Ibrutinib for the Treatment of Waldenström Macroglobulinemia: Some Mutations Are Better Than Others

Waldenström macroglobulinemia (WM) is a neoplasm of small B lymphocytes, plasmacytoid lymphocytes, and plasma cells typically involving the bone marrow, lymph nodes, and spleen. It is actually a subcategory of the disease entity known at lymphoplasmacytic lymphoma (LPL). WM is defined as LPL with marrow involvement and an IgM paraprotein of any concentration; most LPLs will qualify as WM. Hyperviscosity, anemia, and neuropathy are some of the more common clinical manifestations. The goal of therapy for this incurable, indolent neoplasm is disease control, with good quality of life, to avoid these clinical complications. More than 90 percent of WM cases have the activating MYD88 L265P mutation, which increases intracellular signaling through Bruton tyrosine kinase (BTK), making BTK a rational target for therapy. This mutation is so prevalent in WM, that it can be used as a diagnostic aid. However, another 30 to 40 percent of WM cases will have activating mutations in CXCR4, and these mutations appear to confer some resistance to BTK inhibition. So how does one integrate this information when selecting therapy in WM?

As of this writing, ibrutinib is the sole BTK inhibitor approved by the U.S. Food and Drug Administration (FDA) in WM, and it is approved in both the frontline and the relapsed/refractory (R/R) settings. Dr. Steven P. Treon and colleagues first reported on the efficacy of the BTK inhibitor ibrutinib for WM in 2015.¹  Recently, they provided the five-year follow-up to this study. The results are informative and should influence clinical decision-making. The long-term follow-up includes 63 patients with previously treated WM, all receiving ibrutinib at a starting dose of 420 mg daily. The treatment was generally well tolerated with rare grade 3-4 adverse events. Eight patients developed atrial arrythmias, but seven of those patients were able to stay on ibrutinib therapy with successful medical management of their persistent arrythmia. The major response rate for the entire group was 80 percent, and the five-year progression-free survival (PFS) rate for the entire group was 54 percent. When evaluating response by mutational status some significant differences emerge (Table).

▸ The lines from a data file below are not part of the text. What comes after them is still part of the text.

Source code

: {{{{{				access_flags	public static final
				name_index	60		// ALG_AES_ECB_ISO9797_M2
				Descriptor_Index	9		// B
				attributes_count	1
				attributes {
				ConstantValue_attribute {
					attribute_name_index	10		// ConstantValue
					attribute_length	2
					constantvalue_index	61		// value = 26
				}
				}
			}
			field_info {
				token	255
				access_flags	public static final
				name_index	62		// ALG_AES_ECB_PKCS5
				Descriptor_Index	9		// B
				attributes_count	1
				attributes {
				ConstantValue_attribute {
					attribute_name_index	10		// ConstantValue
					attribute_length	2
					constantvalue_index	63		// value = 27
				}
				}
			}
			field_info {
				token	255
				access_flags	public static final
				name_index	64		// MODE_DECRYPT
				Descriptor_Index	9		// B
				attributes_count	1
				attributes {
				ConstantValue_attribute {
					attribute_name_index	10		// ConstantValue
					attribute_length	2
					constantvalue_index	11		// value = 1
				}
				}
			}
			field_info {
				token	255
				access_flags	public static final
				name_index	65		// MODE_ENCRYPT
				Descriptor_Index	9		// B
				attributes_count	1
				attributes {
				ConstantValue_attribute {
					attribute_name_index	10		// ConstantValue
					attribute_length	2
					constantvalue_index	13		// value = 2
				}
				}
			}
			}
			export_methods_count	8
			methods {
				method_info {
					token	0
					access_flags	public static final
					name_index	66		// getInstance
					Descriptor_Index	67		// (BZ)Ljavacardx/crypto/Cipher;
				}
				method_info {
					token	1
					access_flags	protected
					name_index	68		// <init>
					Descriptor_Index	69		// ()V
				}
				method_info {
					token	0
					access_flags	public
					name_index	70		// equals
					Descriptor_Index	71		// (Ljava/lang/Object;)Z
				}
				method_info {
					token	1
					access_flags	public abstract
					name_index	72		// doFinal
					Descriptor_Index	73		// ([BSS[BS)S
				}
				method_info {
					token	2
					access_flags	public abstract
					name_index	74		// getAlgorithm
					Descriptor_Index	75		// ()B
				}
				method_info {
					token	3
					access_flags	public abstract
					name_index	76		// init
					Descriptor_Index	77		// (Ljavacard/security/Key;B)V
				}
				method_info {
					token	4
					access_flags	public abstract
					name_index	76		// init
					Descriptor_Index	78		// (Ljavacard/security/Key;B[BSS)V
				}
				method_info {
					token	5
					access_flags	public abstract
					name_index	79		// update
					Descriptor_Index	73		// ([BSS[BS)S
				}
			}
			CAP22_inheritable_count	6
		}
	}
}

Clearly, the patients in group 1 experienced the best results from single-agent ibrutinib therapy. If you discover this pattern, ibrutinib is a logical choice. The group 3 patients (note that MYD88^WT is rare in WM) derive little benefit from ibrutinib, and one is better served trying other strategies. But what to do with group 2 patients, who seem to derive an intermediate result? I would argue that ibrutinib is still a very good choice for these patients. Looking a bit deeper at the data reveals why. When one adds minor responses (decrease in serum IgM levels by 25-49%), the overall response rate in group 2 patients jumps to 86 percent. Minor responses to ibrutinib are typically associated with good improvement in the hemoglobin levels, so the clinical benefit to the patient is significant. The median PFS in the group 2 patients was 4.5 years (Figure), which while not as durable as the group 1 PFS, is still a very good result.